Emménagement

   Nous emménageons dans notre appartement aujourd’hui. Je conduis un petit camion de location sur une autoroute à cinq voies. La skyline de Chicago, massive à l’horizon, m’empêche de bien me concentrer sur la route. C’est la première fois que je me mets au volant d’un camion, qui plus est à boite automatique. Je suis bloquée sur le parking, nous devons aller chercher le loueur pour qu’il m’explique comment ça marche.

   Quand nous arrivons chez nous, nous garons le camion dans l’allée derrière l’immeuble. La back alley, c’est tout un concept. Entre les gamins qui jouent et font du vélo, on peut apercevoir des rats sauter de poubelles en poubelles à la tombée de la nuit. Le lendemain, on les croise à nouveau, écrasés par les roues d’une voiture, les entrailles à l’air. C’est aussi là que les habitants entassent les meubles et objets dont ils ne veulent plus. Chacun peut se servir. Normalement, aucune voiture n’y circule, sauf celles des quelques chanceux qui y ont une place de stationnement. 




La back alley en hiver


   On s’aventure donc, au volant de notre camion, dans la back alley. On pourra décharger et monter les meubles par l’escalier de secours de notre appartement, comme nous a dit de le faire l’agence. Après quelques minutes, un homme s’approche et dans un mauvais anglais, nous fait comprendre que nous sommes garés sur sa place de parking et que nous devons dégager. C’est pourtant l’affaire de quelques minutes, nous venons d’emménager et devons seulement monter quelques affaires. Il n’en a rien à faire, nous devons dégager. Il s’en fiche de notre emménagement. Les cheveux gominés et coiffés en arrière, une chemise beige ouverte sur un débardeur blanc (j’apprendrais plus tard que ce genre de débardeur à la Bruce Willis s’appelle un wife-beater), l’homme pourrait jouer dans un film de Martin Scorsese sur la mafia. Nous déplaçons le camion de trois mètres. Il est satisfait, je garde un goût amère de ma première rencontre avec ce voisin. 
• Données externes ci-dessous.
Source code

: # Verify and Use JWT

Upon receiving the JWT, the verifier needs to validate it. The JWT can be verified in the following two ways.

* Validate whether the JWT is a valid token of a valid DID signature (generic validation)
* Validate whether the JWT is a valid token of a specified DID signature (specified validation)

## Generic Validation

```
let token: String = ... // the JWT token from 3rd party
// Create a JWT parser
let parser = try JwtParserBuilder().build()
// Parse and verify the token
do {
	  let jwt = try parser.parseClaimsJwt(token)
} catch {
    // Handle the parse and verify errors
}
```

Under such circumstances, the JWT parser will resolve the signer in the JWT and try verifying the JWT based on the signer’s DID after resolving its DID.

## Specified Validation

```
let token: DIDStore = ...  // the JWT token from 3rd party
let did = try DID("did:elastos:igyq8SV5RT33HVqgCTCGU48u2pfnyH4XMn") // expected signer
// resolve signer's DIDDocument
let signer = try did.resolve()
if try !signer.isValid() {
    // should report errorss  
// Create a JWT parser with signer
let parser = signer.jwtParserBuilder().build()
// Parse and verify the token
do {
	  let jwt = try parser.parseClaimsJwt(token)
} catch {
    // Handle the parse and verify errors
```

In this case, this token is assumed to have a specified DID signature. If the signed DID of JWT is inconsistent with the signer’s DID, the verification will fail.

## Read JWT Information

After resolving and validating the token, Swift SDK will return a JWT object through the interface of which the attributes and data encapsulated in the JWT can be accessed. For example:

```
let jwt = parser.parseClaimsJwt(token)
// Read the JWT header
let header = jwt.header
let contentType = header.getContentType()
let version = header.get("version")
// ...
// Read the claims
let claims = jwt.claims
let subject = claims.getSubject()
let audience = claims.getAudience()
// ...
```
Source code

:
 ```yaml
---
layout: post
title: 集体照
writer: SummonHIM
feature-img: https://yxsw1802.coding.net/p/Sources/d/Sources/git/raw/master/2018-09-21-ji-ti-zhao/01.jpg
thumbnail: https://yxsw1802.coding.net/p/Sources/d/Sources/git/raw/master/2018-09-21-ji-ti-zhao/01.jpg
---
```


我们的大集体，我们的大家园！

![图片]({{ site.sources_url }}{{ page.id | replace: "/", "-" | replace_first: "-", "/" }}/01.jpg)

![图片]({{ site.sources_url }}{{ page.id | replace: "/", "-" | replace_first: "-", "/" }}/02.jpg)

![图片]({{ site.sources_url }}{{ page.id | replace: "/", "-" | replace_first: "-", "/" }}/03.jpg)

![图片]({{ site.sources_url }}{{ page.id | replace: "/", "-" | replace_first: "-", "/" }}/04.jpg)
   Nous sommes tous les deux, M. et moi, pour décharger nos affaires : un matelas, un sommier, une table, deux chaises, et des sacs d'ustensiles de cuisine et de draps en vrac, achetés d'occasion à un couple d'étudiants belges qui quittent le pays. Nous n'arrivons pas à faire passer le sommier dans l'escalier de secours. Nous essayons différents angles, rien à faire, ça ne passe pas. La panique me gagne : qu'allons-nous faire de ce sommier, si l'on ne peut pas le faire rentrer dans nos appartement ? Des traces noires commencent à apparaître sur les angles que nous essayons d'emboiter dans la cage d'escalier. Nous devons rendre le camion le jour-même, et je commence mon nouveau travail le lendemain.
   Nous décidons de faire le tour de l’immeuble à pied, le sommier à bout de bras, pour essayer la porte principale. Là, un homme arrive en vélo, nous salue et nous demande si nous sommes ses nouveaux voisins. Après trois mots en anglais de notre part, il nous demande si nous sommes français… en français. On est soulagé de le rencontrer : il nous aide à porter notre sommier. Après pas mal d’huile de coude, nous réussissons finalement et le remercions. En français.